◆ Directions for this task:
Give back every record word for word, keeping the pictures out.

(Document images with source code)
******
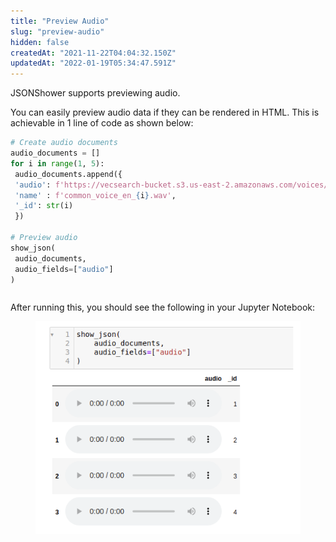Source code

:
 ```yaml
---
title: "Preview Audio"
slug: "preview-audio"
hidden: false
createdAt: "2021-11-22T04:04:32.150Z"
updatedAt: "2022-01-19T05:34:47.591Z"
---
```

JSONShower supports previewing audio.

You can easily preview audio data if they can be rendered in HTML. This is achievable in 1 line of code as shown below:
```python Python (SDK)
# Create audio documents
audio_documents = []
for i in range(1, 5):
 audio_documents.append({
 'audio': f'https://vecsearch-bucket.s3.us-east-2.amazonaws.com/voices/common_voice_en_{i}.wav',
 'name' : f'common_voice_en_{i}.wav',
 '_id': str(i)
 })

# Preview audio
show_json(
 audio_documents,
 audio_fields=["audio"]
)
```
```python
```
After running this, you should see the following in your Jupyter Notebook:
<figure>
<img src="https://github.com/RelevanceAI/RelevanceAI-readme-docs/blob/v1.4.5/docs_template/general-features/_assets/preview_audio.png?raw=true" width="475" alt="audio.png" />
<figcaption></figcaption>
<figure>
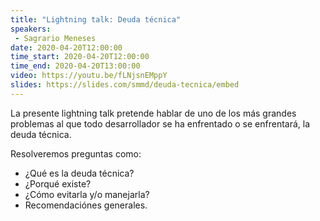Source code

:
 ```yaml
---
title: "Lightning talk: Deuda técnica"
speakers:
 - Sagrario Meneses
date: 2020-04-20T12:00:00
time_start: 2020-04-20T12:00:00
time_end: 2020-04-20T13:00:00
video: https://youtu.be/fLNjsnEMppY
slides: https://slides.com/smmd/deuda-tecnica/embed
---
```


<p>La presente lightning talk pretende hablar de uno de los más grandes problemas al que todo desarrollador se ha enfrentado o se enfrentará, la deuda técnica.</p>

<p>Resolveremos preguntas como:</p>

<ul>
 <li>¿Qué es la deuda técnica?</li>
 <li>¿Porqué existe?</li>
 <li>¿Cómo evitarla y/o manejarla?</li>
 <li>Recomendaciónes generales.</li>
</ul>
******
◆ Exercise solution:
Source code

:
 ```yaml
---
title: "Preview Audio"
slug: "preview-audio"
hidden: false
createdAt: "2021-11-22T04:04:32.150Z"
updatedAt: "2022-01-19T05:34:47.591Z"
---
```

JSONShower supports previewing audio.

You can easily preview audio data if they can be rendered in HTML. This is achievable in 1 line of code as shown below:
```python Python (SDK)
# Create audio documents
audio_documents = []
for i in range(1, 5):
 audio_documents.append({
 'audio': f'https://vecsearch-bucket.s3.us-east-2.amazonaws.com/voices/common_voice_en_{i}.wav',
 'name' : f'common_voice_en_{i}.wav',
 '_id': str(i)
 })

# Preview audio
show_json(
 audio_documents,
 audio_fields=["audio"]
)
```
```python
```
After running this, you should see the following in your Jupyter Notebook:
<figure>
<img src="https://github.com/RelevanceAI/RelevanceAI-readme-docs/blob/v1.4.5/docs_template/general-features/_assets/preview_audio.png?raw=true" width="475" alt="audio.png" />
<figcaption></figcaption>
<figure>
Source code

:
 ```yaml
---
title: "Lightning talk: Deuda técnica"
speakers:
 - Sagrario Meneses
date: 2020-04-20T12:00:00
time_start: 2020-04-20T12:00:00
time_end: 2020-04-20T13:00:00
video: https://youtu.be/fLNjsnEMppY
slides: https://slides.com/smmd/deuda-tecnica/embed
---
```


<p>La presente lightning talk pretende hablar de uno de los más grandes problemas al que todo desarrollador se ha enfrentado o se enfrentará, la deuda técnica.</p>

<p>Resolveremos preguntas como:</p>

<ul>
 <li>¿Qué es la deuda técnica?</li>
 <li>¿Porqué existe?</li>
 <li>¿Cómo evitarla y/o manejarla?</li>
 <li>Recomendaciónes generales.</li>
</ul>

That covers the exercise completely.